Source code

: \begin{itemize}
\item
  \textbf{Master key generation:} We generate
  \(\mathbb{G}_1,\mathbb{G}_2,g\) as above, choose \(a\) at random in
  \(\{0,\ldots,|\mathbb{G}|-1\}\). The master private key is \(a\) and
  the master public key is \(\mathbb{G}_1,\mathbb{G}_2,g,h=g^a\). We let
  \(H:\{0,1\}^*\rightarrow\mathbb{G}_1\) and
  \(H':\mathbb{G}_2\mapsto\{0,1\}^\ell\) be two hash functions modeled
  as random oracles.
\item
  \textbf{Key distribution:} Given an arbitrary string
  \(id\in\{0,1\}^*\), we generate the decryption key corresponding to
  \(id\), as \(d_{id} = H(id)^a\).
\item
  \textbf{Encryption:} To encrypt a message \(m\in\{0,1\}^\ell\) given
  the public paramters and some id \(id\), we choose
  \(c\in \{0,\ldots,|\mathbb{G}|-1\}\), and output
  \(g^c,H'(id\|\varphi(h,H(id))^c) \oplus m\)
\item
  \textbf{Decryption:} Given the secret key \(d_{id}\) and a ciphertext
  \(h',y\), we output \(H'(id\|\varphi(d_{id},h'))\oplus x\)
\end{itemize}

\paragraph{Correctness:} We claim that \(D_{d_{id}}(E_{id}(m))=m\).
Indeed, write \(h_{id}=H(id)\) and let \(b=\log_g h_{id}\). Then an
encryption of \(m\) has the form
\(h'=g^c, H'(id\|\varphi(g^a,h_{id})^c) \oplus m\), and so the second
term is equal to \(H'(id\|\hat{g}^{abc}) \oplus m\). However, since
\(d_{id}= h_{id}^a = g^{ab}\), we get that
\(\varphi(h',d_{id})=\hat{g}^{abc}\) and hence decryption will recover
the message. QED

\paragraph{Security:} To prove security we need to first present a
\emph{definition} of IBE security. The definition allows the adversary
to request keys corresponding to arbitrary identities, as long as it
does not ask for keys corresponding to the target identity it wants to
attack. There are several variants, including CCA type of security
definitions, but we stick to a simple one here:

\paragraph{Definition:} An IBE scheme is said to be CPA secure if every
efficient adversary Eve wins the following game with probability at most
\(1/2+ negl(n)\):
════════════════
**ASSIGNED TASK**.
Copy each line from the records above that includes the string "corresponding".

**RESPONSE FOR THIS EXERCISE**.
  \(id\in\{0,1\}^*\), we generate the decryption key corresponding to
to request keys corresponding to arbitrary identities, as long as it
does not ask for keys corresponding to the target identity it wants to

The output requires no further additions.